═════ Material shown

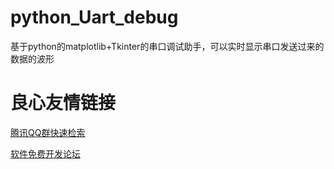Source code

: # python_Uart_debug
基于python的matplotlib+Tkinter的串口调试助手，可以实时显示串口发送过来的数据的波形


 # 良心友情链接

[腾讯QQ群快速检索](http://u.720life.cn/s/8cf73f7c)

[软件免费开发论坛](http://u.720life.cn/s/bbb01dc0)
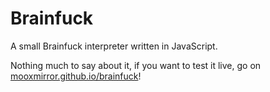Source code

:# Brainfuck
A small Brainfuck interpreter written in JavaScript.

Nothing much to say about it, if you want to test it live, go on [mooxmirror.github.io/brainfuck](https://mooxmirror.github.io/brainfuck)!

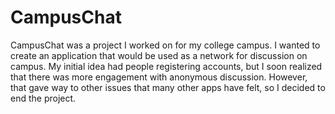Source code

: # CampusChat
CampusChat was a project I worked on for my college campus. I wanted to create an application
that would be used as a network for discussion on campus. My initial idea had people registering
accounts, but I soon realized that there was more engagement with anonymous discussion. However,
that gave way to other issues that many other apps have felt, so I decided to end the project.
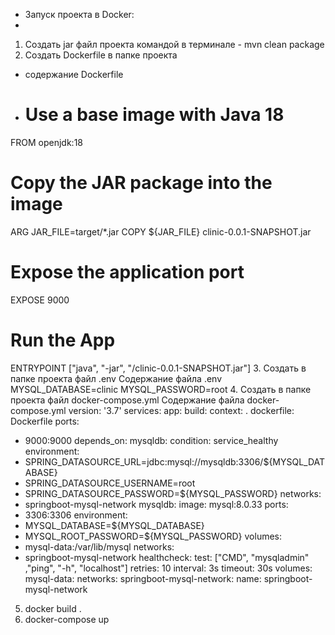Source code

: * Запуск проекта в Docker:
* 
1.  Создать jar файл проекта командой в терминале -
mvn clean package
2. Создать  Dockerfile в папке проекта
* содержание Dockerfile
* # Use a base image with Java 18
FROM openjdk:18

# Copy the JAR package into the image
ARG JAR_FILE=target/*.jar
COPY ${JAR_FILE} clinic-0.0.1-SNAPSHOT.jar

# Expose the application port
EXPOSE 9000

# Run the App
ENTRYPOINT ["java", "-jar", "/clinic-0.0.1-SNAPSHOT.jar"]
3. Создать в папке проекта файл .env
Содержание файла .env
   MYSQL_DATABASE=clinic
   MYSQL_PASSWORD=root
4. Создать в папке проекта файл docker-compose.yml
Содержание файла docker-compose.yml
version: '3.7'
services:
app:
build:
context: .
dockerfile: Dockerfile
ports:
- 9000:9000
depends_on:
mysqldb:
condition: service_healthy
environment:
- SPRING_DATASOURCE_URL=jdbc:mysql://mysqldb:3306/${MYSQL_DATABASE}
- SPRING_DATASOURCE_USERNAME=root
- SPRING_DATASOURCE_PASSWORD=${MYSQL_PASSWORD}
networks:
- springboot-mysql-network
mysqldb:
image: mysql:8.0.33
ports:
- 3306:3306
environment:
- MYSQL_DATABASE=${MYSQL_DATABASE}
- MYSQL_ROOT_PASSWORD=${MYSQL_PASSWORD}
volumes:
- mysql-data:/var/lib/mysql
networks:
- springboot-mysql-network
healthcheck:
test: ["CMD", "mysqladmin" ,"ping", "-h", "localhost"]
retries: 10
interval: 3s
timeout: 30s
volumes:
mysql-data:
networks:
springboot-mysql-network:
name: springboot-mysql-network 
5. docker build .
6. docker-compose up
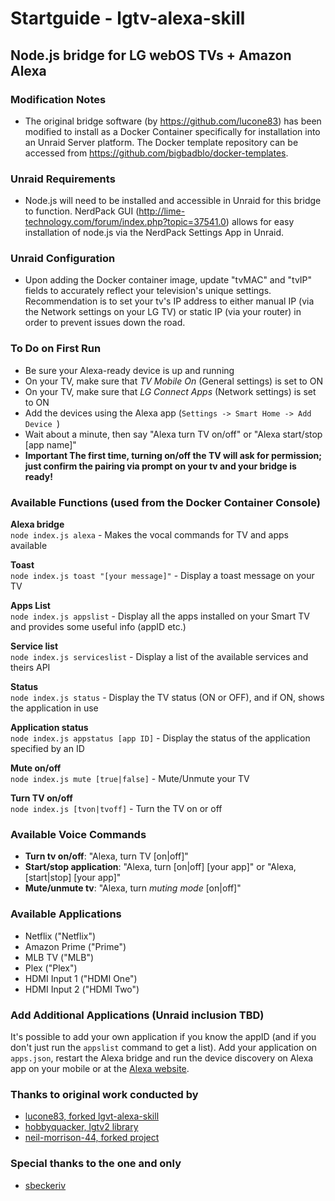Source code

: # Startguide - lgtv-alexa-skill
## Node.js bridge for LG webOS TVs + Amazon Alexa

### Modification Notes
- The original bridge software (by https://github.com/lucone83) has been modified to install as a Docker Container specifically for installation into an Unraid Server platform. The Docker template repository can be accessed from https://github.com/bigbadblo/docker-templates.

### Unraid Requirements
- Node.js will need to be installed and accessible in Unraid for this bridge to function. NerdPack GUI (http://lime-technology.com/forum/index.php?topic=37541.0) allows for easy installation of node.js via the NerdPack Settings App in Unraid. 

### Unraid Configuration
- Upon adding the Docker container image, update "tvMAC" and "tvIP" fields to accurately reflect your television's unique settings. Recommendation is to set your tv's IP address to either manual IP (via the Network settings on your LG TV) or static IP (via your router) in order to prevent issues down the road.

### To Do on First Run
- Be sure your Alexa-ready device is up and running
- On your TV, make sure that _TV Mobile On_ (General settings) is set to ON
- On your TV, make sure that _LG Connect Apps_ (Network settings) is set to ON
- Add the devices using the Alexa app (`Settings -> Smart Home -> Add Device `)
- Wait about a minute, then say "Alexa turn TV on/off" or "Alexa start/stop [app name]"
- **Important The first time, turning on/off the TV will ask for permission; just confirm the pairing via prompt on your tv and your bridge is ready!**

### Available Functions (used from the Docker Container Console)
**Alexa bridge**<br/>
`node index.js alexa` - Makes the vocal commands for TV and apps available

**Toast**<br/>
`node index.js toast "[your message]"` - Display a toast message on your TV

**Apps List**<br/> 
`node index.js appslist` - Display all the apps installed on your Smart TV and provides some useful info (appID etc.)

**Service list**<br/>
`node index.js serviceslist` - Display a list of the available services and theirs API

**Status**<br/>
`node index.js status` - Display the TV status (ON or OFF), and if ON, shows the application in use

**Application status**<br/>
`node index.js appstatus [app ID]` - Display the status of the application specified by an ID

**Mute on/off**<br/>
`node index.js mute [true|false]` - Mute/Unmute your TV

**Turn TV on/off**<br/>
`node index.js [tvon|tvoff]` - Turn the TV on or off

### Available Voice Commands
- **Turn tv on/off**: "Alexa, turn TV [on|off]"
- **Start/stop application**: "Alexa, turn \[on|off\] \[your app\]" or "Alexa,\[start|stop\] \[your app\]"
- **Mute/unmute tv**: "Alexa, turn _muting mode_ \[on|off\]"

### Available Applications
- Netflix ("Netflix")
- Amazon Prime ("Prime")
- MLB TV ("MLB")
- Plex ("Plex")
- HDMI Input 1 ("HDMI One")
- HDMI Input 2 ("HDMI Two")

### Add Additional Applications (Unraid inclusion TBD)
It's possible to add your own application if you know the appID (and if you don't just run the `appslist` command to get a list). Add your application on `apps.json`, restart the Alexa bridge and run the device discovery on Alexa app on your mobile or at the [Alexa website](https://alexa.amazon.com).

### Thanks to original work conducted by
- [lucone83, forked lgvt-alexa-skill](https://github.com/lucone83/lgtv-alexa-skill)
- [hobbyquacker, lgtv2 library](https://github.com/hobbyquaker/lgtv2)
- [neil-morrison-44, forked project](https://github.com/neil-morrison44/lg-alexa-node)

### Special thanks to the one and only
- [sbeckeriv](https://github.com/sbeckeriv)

══════════

**Requirement:** Keep the pictures out and print all the records exactly as they are.

**Written response:**
Source code

: # python_Uart_debug
基于python的matplotlib+Tkinter的串口调试助手，可以实时显示串口发送过来的数据的波形


 # 良心友情链接

[腾讯QQ群快速检索](http://u.720life.cn/s/8cf73f7c)

[软件免费开发论坛](http://u.720life.cn/s/bbb01dc0)
Source code

:# Brainfuck
A small Brainfuck interpreter written in JavaScript.

Nothing much to say about it, if you want to test it live, go on [mooxmirror.github.io/brainfuck](https://mooxmirror.github.io/brainfuck)!

Source code

: # CampusChat
CampusChat was a project I worked on for my college campus. I wanted to create an application
that would be used as a network for discussion on campus. My initial idea had people registering
accounts, but I soon realized that there was more engagement with anonymous discussion. However,
that gave way to other issues that many other apps have felt, so I decided to end the project.
Source code

: * Запуск проекта в Docker:
* 
1.  Создать jar файл проекта командой в терминале -
mvn clean package
2. Создать  Dockerfile в папке проекта
* содержание Dockerfile
* # Use a base image with Java 18
FROM openjdk:18

# Copy the JAR package into the image
ARG JAR_FILE=target/*.jar
COPY ${JAR_FILE} clinic-0.0.1-SNAPSHOT.jar

# Expose the application port
EXPOSE 9000

# Run the App
ENTRYPOINT ["java", "-jar", "/clinic-0.0.1-SNAPSHOT.jar"]
3. Создать в папке проекта файл .env
Содержание файла .env
   MYSQL_DATABASE=clinic
   MYSQL_PASSWORD=root
4. Создать в папке проекта файл docker-compose.yml
Содержание файла docker-compose.yml
version: '3.7'
services:
app:
build:
context: .
dockerfile: Dockerfile
ports:
- 9000:9000
depends_on:
mysqldb:
condition: service_healthy
environment:
- SPRING_DATASOURCE_URL=jdbc:mysql://mysqldb:3306/${MYSQL_DATABASE}
- SPRING_DATASOURCE_USERNAME=root
- SPRING_DATASOURCE_PASSWORD=${MYSQL_PASSWORD}
networks:
- springboot-mysql-network
mysqldb:
image: mysql:8.0.33
ports:
- 3306:3306
environment:
- MYSQL_DATABASE=${MYSQL_DATABASE}
- MYSQL_ROOT_PASSWORD=${MYSQL_PASSWORD}
volumes:
- mysql-data:/var/lib/mysql
networks:
- springboot-mysql-network
healthcheck:
test: ["CMD", "mysqladmin" ,"ping", "-h", "localhost"]
retries: 10
interval: 3s
timeout: 30s
volumes:
mysql-data:
networks:
springboot-mysql-network:
name: springboot-mysql-network 
5. docker build .
6. docker-compose up
Source code

: # Startguide - lgtv-alexa-skill
## Node.js bridge for LG webOS TVs + Amazon Alexa

### Modification Notes
- The original bridge software (by https://github.com/lucone83) has been modified to install as a Docker Container specifically for installation into an Unraid Server platform. The Docker template repository can be accessed from https://github.com/bigbadblo/docker-templates.

### Unraid Requirements
- Node.js will need to be installed and accessible in Unraid for this bridge to function. NerdPack GUI (http://lime-technology.com/forum/index.php?topic=37541.0) allows for easy installation of node.js via the NerdPack Settings App in Unraid. 

### Unraid Configuration
- Upon adding the Docker container image, update "tvMAC" and "tvIP" fields to accurately reflect your television's unique settings. Recommendation is to set your tv's IP address to either manual IP (via the Network settings on your LG TV) or static IP (via your router) in order to prevent issues down the road.

### To Do on First Run
- Be sure your Alexa-ready device is up and running
- On your TV, make sure that _TV Mobile On_ (General settings) is set to ON
- On your TV, make sure that _LG Connect Apps_ (Network settings) is set to ON
- Add the devices using the Alexa app (`Settings -> Smart Home -> Add Device `)
- Wait about a minute, then say "Alexa turn TV on/off" or "Alexa start/stop [app name]"
- **Important The first time, turning on/off the TV will ask for permission; just confirm the pairing via prompt on your tv and your bridge is ready!**

### Available Functions (used from the Docker Container Console)
**Alexa bridge**<br/>
`node index.js alexa` - Makes the vocal commands for TV and apps available

**Toast**<br/>
`node index.js toast "[your message]"` - Display a toast message on your TV

**Apps List**<br/> 
`node index.js appslist` - Display all the apps installed on your Smart TV and provides some useful info (appID etc.)

**Service list**<br/>
`node index.js serviceslist` - Display a list of the available services and theirs API

**Status**<br/>
`node index.js status` - Display the TV status (ON or OFF), and if ON, shows the application in use

**Application status**<br/>
`node index.js appstatus [app ID]` - Display the status of the application specified by an ID

**Mute on/off**<br/>
`node index.js mute [true|false]` - Mute/Unmute your TV

**Turn TV on/off**<br/>
`node index.js [tvon|tvoff]` - Turn the TV on or off

### Available Voice Commands
- **Turn tv on/off**: "Alexa, turn TV [on|off]"
- **Start/stop application**: "Alexa, turn \[on|off\] \[your app\]" or "Alexa,\[start|stop\] \[your app\]"
- **Mute/unmute tv**: "Alexa, turn _muting mode_ \[on|off\]"

### Available Applications
- Netflix ("Netflix")
- Amazon Prime ("Prime")
- MLB TV ("MLB")
- Plex ("Plex")
- HDMI Input 1 ("HDMI One")
- HDMI Input 2 ("HDMI Two")

### Add Additional Applications (Unraid inclusion TBD)
It's possible to add your own application if you know the appID (and if you don't just run the `appslist` command to get a list). Add your application on `apps.json`, restart the Alexa bridge and run the device discovery on Alexa app on your mobile or at the [Alexa website](https://alexa.amazon.com).

### Thanks to original work conducted by
- [lucone83, forked lgvt-alexa-skill](https://github.com/lucone83/lgtv-alexa-skill)
- [hobbyquacker, lgtv2 library](https://github.com/hobbyquaker/lgtv2)
- [neil-morrison-44, forked project](https://github.com/neil-morrison44/lg-alexa-node)

### Special thanks to the one and only
- [sbeckeriv](https://github.com/sbeckeriv)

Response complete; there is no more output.